*EXERCISE REQUIREMENTS:*
Print each entry word for word without images.

(Saved data entries)
——

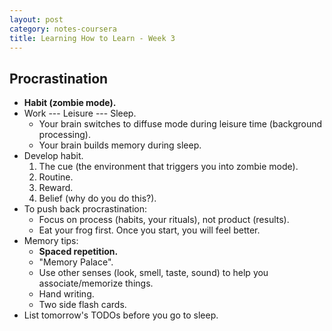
 ```yaml
---
layout: post
category: notes-coursera
title: Learning How to Learn - Week 3
---
```


Procrastination
---------------

* **Habit (zombie mode).**
* Work --- Leisure --- Sleep.
  * Your brain switches to diffuse mode during leisure time (background processing).
  * Your brain builds memory during sleep.
* Develop habit.
  1. The cue (the environment that triggers you into zombie mode).
  2. Routine.
  3. Reward.
  4. Belief (why do you do this?).
* To push back procrastination:
  - Focus on process (habits, your rituals), not product (results).
  - Eat your frog first.  Once you start, you will feel better.
* Memory tips:
  - **Spaced repetition.**
  - "Memory Palace".
  - Use other senses (look, smell, taste, sound) to help you associate/memorize things.
  - Hand writing.
  - Two side flash cards.
* List tomorrow's TODOs before you go to sleep.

——

*RESPONSE TO THE TASK:*
 ```yaml
---
layout: post
category: notes-coursera
title: Learning How to Learn - Week 3
---
```


Procrastination
---------------

* **Habit (zombie mode).**
* Work --- Leisure --- Sleep.
  * Your brain switches to diffuse mode during leisure time (background processing).
  * Your brain builds memory during sleep.
* Develop habit.
  1. The cue (the environment that triggers you into zombie mode).
  2. Routine.
  3. Reward.
  4. Belief (why do you do this?).
* To push back procrastination:
  - Focus on process (habits, your rituals), not product (results).
  - Eat your frog first.  Once you start, you will feel better.
* Memory tips:
  - **Spaced repetition.**
  - "Memory Palace".
  - Use other senses (look, smell, taste, sound) to help you associate/memorize things.
  - Hand writing.
  - Two side flash cards.
* List tomorrow's TODOs before you go to sleep.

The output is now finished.